GIVEN RECORDS ->

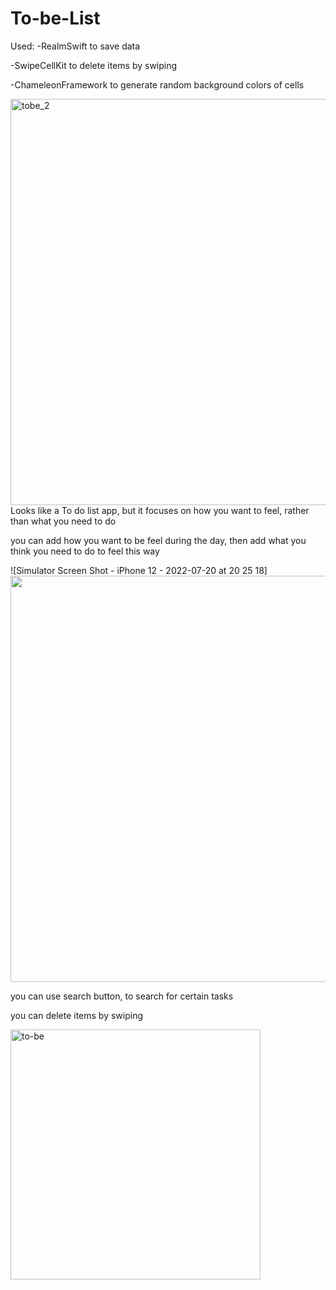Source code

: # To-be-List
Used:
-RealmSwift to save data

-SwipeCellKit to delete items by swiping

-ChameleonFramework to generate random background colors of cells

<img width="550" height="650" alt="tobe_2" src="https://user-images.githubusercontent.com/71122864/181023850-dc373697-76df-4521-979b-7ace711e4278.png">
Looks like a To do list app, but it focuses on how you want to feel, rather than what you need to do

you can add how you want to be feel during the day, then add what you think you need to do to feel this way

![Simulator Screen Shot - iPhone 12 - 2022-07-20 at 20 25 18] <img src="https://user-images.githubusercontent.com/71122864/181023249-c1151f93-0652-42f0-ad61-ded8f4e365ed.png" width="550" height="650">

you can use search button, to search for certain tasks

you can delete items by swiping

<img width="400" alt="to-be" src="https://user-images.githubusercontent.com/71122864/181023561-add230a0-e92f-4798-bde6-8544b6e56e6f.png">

--

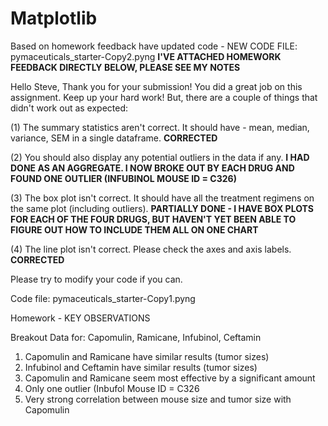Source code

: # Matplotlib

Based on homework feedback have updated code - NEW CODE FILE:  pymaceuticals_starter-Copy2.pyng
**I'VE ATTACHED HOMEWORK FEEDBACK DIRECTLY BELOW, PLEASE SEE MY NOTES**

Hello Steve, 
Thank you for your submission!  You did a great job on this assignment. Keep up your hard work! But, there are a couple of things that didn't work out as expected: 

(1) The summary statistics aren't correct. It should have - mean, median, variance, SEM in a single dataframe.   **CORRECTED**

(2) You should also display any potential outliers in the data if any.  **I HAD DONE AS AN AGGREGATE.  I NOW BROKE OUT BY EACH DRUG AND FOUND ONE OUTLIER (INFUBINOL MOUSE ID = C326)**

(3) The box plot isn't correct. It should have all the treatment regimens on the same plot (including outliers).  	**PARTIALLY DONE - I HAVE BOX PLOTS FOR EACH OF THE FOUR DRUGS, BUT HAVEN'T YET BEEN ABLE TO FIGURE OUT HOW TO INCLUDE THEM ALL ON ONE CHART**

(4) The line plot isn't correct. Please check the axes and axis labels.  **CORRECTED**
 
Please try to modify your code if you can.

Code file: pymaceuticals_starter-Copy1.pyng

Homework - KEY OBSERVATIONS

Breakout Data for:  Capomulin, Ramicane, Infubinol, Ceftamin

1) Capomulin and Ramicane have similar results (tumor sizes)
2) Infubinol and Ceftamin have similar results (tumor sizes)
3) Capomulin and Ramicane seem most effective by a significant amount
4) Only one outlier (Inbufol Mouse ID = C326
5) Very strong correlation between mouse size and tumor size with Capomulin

==

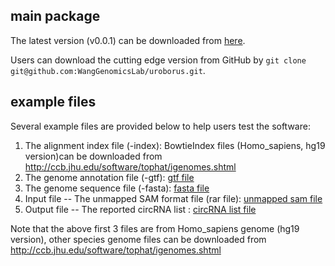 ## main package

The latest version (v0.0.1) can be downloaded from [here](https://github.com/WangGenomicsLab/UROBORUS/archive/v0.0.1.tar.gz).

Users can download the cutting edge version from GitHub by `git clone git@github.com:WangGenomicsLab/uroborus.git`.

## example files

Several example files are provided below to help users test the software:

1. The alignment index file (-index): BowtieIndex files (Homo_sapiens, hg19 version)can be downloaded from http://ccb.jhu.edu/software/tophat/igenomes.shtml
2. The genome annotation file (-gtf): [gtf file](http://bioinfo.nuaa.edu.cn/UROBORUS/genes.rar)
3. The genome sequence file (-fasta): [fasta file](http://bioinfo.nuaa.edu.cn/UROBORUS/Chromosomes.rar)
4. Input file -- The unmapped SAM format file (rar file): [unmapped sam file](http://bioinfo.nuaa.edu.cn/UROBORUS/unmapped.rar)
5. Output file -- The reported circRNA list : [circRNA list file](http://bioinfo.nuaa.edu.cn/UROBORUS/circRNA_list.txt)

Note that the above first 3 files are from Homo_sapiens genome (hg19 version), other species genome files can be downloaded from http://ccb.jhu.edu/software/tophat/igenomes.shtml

PROBLEM DESCRIPTION ->
Would you please copy each line of the listing that contains the word "feel"?

RESPONSE AREA ->
Looks like a To do list app, but it focuses on how you want to feel, rather than what you need to do
you can add how you want to be feel during the day, then add what you think you need to do to feel this way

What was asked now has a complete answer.